One very important point of Chinese antidumping and countervailing duty law, which is different from US antidumping and countervailing duty law, Chinese Customs will assume that an imported product is in the case if it is imported under specific Tariff Code Numbers in the case. In the Pulp Case, the specific Tariff Numbers are: 47020000, 47061000 and 47063000.
“These orders cover imports of honey, canned mushrooms, garlic and crawfish tail meat from China (Four Orders). We found CBP’s response deeply troubling and glaringly incomplete. It failed to provide any meaningful answers to our questions about the hundreds of single-entry “new shipper” bonds CBP accepted to secure the payment of AD duties assessed under the Four Orders.
l. According to CBP’s own data, the agency failed to collect almost $1 billion in AD duties assessed under the Four Orders from 2003-2011. It collected less than 10 percent of all duties assessed under those orders during that period.
2. The bulk of these duties are owed by importers who entered goods from exporters that were undergoing “new shipper” administrative reviews under the Four Orders before 2006.
3. Most of those duties are secured by single entry bonds (SEBs), which the importers were required to post with CBP upon entry. Each bond has a face value of two to four times the total value of the covered imports. According to CBP’s own data, the combined value of all SEBs on unliquidated entries from new shipper exporters under the Four Orders totaled $347 million as of Oct. 1, 2007.
This does not include the total value of such bonds that secured the assessed, but unpaid, duties under those orders as of that date.
4. In the wake of the importers’ massive and ongoing defaults, the insurance companies – sureties – that issued the bonds have, with rare exception, refused to pay CBP despite their legal obligation to do so.

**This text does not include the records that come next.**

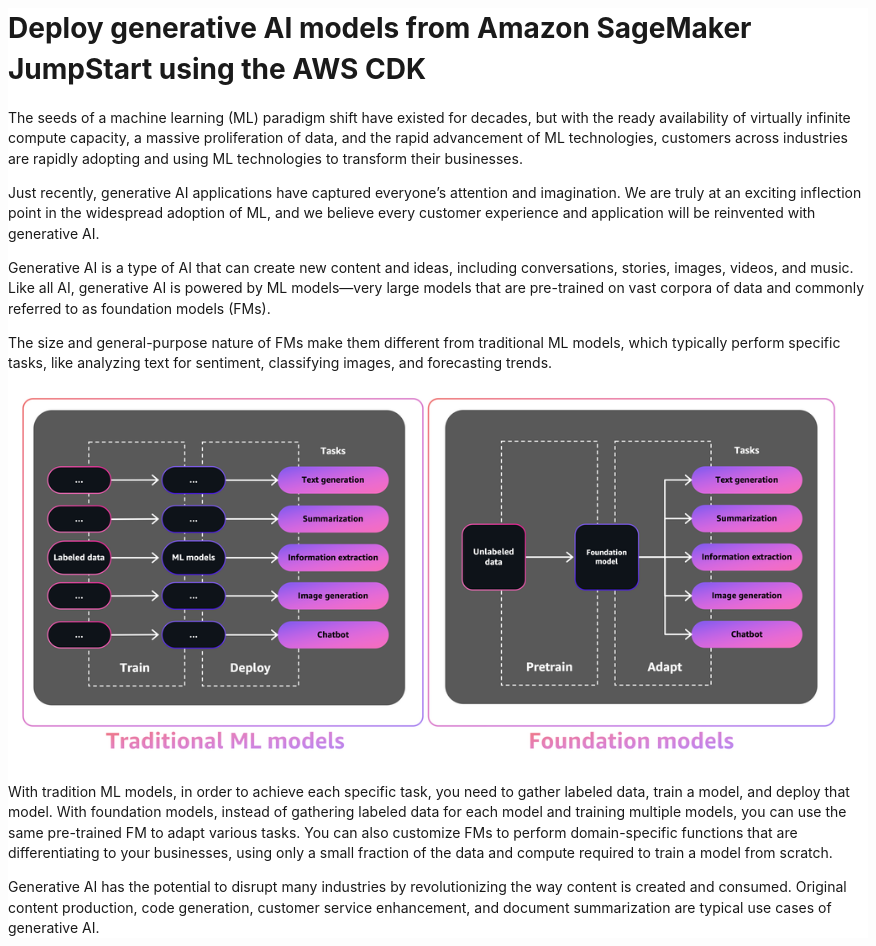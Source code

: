 
# Deploy generative AI models from Amazon SageMaker JumpStart using the AWS CDK

The seeds of a machine learning (ML) paradigm shift have existed for decades, but with the ready availability of virtually infinite compute capacity, a massive proliferation of data, and the rapid advancement of ML technologies, customers across industries are rapidly adopting and using ML technologies to transform their businesses. 

Just recently, generative AI applications have captured everyone’s attention and imagination. We are truly at an exciting inflection point in the widespread adoption of ML, and we believe every customer experience and application will be reinvented with generative AI. 

Generative AI is a type of AI that can create new content and ideas, including conversations, stories, images, videos, and music. Like all AI, generative AI is powered by ML models—very large models that are pre-trained on vast corpora of data and commonly referred to as foundation models (FMs).  

The size and general-purpose nature of FMs make them different from traditional ML models, which typically perform specific tasks, like analyzing text for sentiment, classifying images, and forecasting trends.

![foundation-models](./images/foundation-models.png)

With tradition ML models, in order to achieve each specific task, you need to gather labeled data, train a model, and deploy that model. With foundation models, instead of gathering labeled data for each model and training multiple models, you can use the same pre-trained FM to adapt various tasks. You can also customize FMs to perform domain-specific functions that are differentiating to your businesses, using only a small fraction of the data and compute required to train a model from scratch. 

 

Generative AI has the potential to disrupt many industries by revolutionizing the way content is created and consumed. Original content production, code generation, customer service enhancement, and document summarization are typical use cases of generative AI.
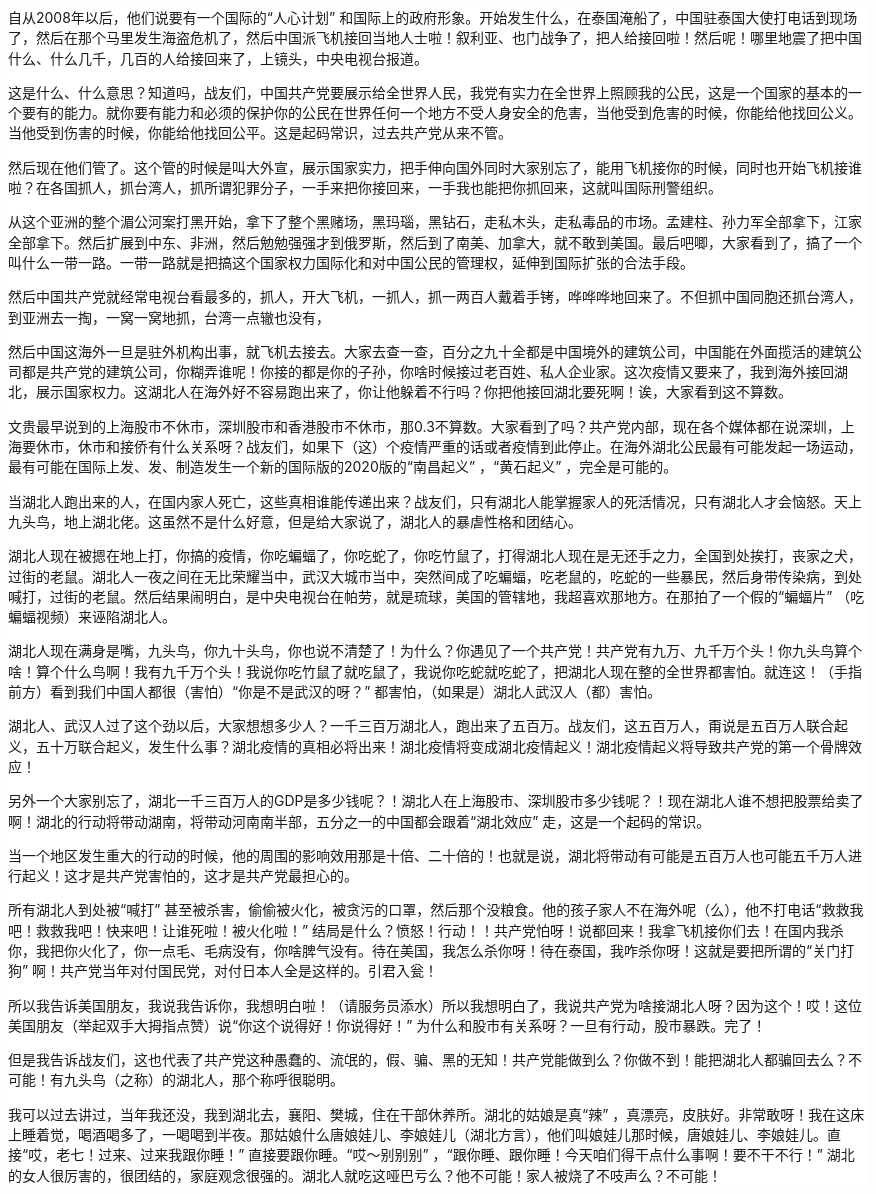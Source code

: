 
自从2008年以后，他们说要有一个国际的“人心计划” 和国际上的政府形象。开始发生什么，在泰国淹船了，中国驻泰国大使打电话到现场了，然后在那个马里发生海盗危机了，然后中国派飞机接回当地人士啦！叙利亚、也门战争了，把人给接回啦！然后呢！哪里地震了把中国什么、什么几千，几百的人给接回来了，上镜头，中央电视台报道。


这是什么、什么意思？知道吗，战友们，中国共产党要展示给全世界人民，我党有实力在全世界上照顾我的公民，这是一个国家的基本的一个要有的能力。就你要有能力和必须的保护你的公民在世界任何一个地方不受人身安全的危害，当他受到危害的时候，你能给他找回公义。当他受到伤害的时候，你能给他找回公平。这是起码常识，过去共产党从来不管。


然后现在他们管了。这个管的时候是叫大外宣，展示国家实力，把手伸向国外同时大家别忘了，能用飞机接你的时候，同时也开始飞机接谁啦？在各国抓人，抓台湾人，抓所谓犯罪分子，一手来把你接回来，一手我也能把你抓回来，这就叫国际刑警组织。


从这个亚洲的整个湄公河案打黑开始，拿下了整个黑赌场，黑玛瑙，黑钻石，走私木头，走私毒品的市场。孟建柱、孙力军全部拿下，江家全部拿下。然后扩展到中东、非洲，然后勉勉强强才到俄罗斯，然后到了南美、加拿大，就不敢到美国。最后吧唧，大家看到了，搞了一个叫什么一带一路。一带一路就是把搞这个国家权力国际化和对中国公民的管理权，延伸到国际扩张的合法手段。


然后中国共产党就经常电视台看最多的，抓人，开大飞机，一抓人，抓一两百人戴着手铐，哗哗哗地回来了。不但抓中国同胞还抓台湾人，到亚洲去一掏，一窝一窝地抓，台湾一点辙也没有，


然后中国这海外一旦是驻外机构出事，就飞机去接去。大家去查一查，百分之九十全都是中国境外的建筑公司，中国能在外面揽活的建筑公司都是共产党的建筑公司，你糊弄谁呢！你接的都是你的子孙，你啥时候接过老百姓、私人企业家。这次疫情又要来了，我到海外接回湖北，展示国家权力。这湖北人在海外好不容易跑出来了，你让他躲着不行吗？你把他接回湖北要死啊！诶，大家看到这不算数。


文贵最早说到的上海股市不休市，深圳股市和香港股市不休市，那0.3不算数。大家看到了吗？共产党内部，现在各个媒体都在说深圳，上海要休市，休市和接侨有什么关系呀？战友们，如果下（这）个疫情严重的话或者疫情到此停止。在海外湖北公民最有可能发起一场运动，最有可能在国际上发、发、制造发生一个新的国际版的2020版的“南昌起义” ，“黄石起义” ，完全是可能的。


当湖北人跑出来的人，在国内家人死亡，这些真相谁能传递出来？战友们，只有湖北人能掌握家人的死活情况，只有湖北人才会恼怒。天上九头鸟，地上湖北佬。这虽然不是什么好意，但是给大家说了，湖北人的暴虐性格和团结心。


湖北人现在被摁在地上打，你搞的疫情，你吃蝙蝠了，你吃蛇了，你吃竹鼠了，打得湖北人现在是无还手之力，全国到处挨打，丧家之犬，过街的老鼠。湖北人一夜之间在无比荣耀当中，武汉大城市当中，突然间成了吃蝙蝠，吃老鼠的，吃蛇的一些暴民，然后身带传染病，到处喊打，过街的老鼠。然后结果闹明白，是中央电视台在帕劳，就是琉球，美国的管辖地，我超喜欢那地方。在那拍了一个假的“蝙蝠片”  （吃蝙蝠视频）来诬陷湖北人。


湖北人现在满身是嘴，九头鸟，你九十头鸟，你也说不清楚了！为什么？你遇见了一个共产党！共产党有九万、九千万个头！你九头鸟算个啥！算个什么鸟啊！我有九千万个头！我说你吃竹鼠了就吃鼠了，我说你吃蛇就吃蛇了，把湖北人现在整的全世界都害怕。就连这！（手指前方）看到我们中国人都很（害怕）“你是不是武汉的呀？” 都害怕，（如果是）湖北人武汉人（都）害怕。


湖北人、武汉人过了这个劲以后，大家想想多少人？一千三百万湖北人，跑出来了五百万。战友们，这五百万人，甭说是五百万人联合起义，五十万联合起义，发生什么事？湖北疫情的真相必将出来！湖北疫情将变成湖北疫情起义！湖北疫情起义将导致共产党的第一个骨牌效应！


另外一个大家别忘了，湖北一千三百万人的GDP是多少钱呢？！湖北人在上海股市、深圳股市多少钱呢？！现在湖北人谁不想把股票给卖了啊！湖北的行动将带动湖南，将带动河南南半部，五分之一的中国都会跟着“湖北效应” 走，这是一个起码的常识。


当一个地区发生重大的行动的时候，他的周围的影响效用那是十倍、二十倍的！也就是说，湖北将带动有可能是五百万人也可能五千万人进行起义！这才是共产党害怕的，这才是共产党最担心的。


所有湖北人到处被“喊打” 甚至被杀害，偷偷被火化，被贪污的口罩，然后那个没粮食。他的孩子家人不在海外呢（么），他不打电话“救救我吧！救救我吧！快来吧！让谁死啦！被火化啦！” 结局是什么？愤怒！行动！！共产党怕呀！说都回来！我拿飞机接你们去！在国内我杀你，我把你火化了，你一点毛、毛病没有，你啥脾气没有。待在美国，我怎么杀你呀！待在泰国，我咋杀你呀！这就是要把所谓的“关门打狗”  啊！共产党当年对付国民党，对付日本人全是这样的。引君入瓮！


所以我告诉美国朋友，我说我告诉你，我想明白啦！（请服务员添水）所以我想明白了，我说共产党为啥接湖北人呀？因为这个！哎！这位美国朋友（举起双手大拇指点赞）说“你这个说得好！你说得好！” 为什么和股市有关系呀？一旦有行动，股市暴跌。完了！


但是我告诉战友们，这也代表了共产党这种愚蠢的、流氓的，假、骗、黑的无知！共产党能做到么？你做不到！能把湖北人都骗回去么？不可能！有九头鸟（之称）的湖北人，那个称呼很聪明。


我可以过去讲过，当年我还没，我到湖北去，襄阳、樊城，住在干部休养所。湖北的姑娘是真“辣” ，真漂亮，皮肤好。非常敢呀！我在这床上睡着觉，喝酒喝多了，一喝喝到半夜。那姑娘什么唐娘娃儿、李娘娃儿（湖北方言），他们叫娘娃儿那时候，唐娘娃儿、李娘娃儿。直接“哎，老七！过来、过来我跟你睡！” 直接要跟你睡。“哎～别别别” ，“跟你睡、跟你睡！今天咱们得干点什么事啊！要不干不行！” 湖北的女人很厉害的，很团结的，家庭观念很强的。湖北人就吃这哑巴亏么？他不可能！家人被烧了不吱声么？不可能！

5. Prior to the domestic producers’ filing of a lawsuit in April 2009 to compel the sureties to pay under the bonds and CBP to take legal action against the sureties, CBP had not filed a single collections lawsuit against any of the issuing sureties. Subsequent to the dismissal of that lawsuit, CBP has filed only a relatively small number of such actions.
The Vitamin C case is now going to trial after the Court dimissed all efforts of Chinese companies to get out of the case.
The Corporate/Securities world is abuzz because of a recent bench ruling by Chancellor Leo E. Strine, Jr., of the Delaware Court of Chancery, refusing to dismiss claims alleging that the former outside directors of a Delaware corporation doing business in China had breached their fiduciary duty of loyalty. The plaintiffs claimed that the directors failed their oversight function by not detecting the theft in China of the corporation’s primary assets by the Chairman in China.
The case is In re Puda Coal, Inc. Stockholders Litigation, C.A. No. 6476-CS (Del. Ch. Feb. 6, 2013) and involves a US Delaware corporation that is the subject of a Securities and Exchange Commission (“SEC”) enforcement and a federal securities law class action based on fraud. The auditor found that the company’s chairman had inappropriately transferred the company’s primary operating subsidiary to himself. The SEC suspended trading in the company’s stock, and the outside directors later resigned from the board of directors due to an alleged lack of cooperation from the company in trying to investigate and pursue the company’s claims.